Recent collaborations of Idiap with industry has witnessed a large interest and potential of self-dependent smart sound devices to be deployed for security, surveillance, or emergency applications. CSEM developments in building occupancy detection and monitoring using embedded vision have led to the creation of a successful start-up (SNAP Sensor) now owned by Analog Devices (ADI). Great interest has been raised by the industry to cover the segment of elder care in order to detect and manage critical situations (falls, distress, …).
However, visual detection and localization of people in buildings finds limitations in many equivocal situations where the absence of motion or presence of artefacts are fooling the detection. Furthermore, the clues necessary to evaluate the criticality of a situation (people care) are often absent from the visual signal. The goal of the present project is to bring a complementary information from the analysis of ambient sound and combine it to the outcomes of the visual analysis. This will radically improve the robustness of the system (going multi-modal) and bring the necessary features (speech analysis, sound localisation, and automatic speaker and speech recognition) to address the considered market segments.

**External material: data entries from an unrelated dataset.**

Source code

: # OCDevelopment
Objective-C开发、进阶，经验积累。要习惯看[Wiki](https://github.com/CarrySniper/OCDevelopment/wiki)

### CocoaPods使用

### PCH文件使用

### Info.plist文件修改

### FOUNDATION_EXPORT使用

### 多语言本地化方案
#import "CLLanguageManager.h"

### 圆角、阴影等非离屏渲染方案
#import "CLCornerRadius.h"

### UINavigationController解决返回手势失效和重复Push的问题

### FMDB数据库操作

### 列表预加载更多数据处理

The combination of the visual and sound information will take place in an embedded platform providing industrial grade vision sensing together with a front-end comprising up to 4 microphones whose baseline will be compatible with system dimensions (max 15cm). A dedicated computing resource will be allocated to sound processing (resource sharing isn’t wise to address in a first project), that will be selected during the course of the project (depending on results of the algorithms optimization). CSEM will prepare an adequate platform to support the demonstration and provide expertise in visual analysis and data fusion.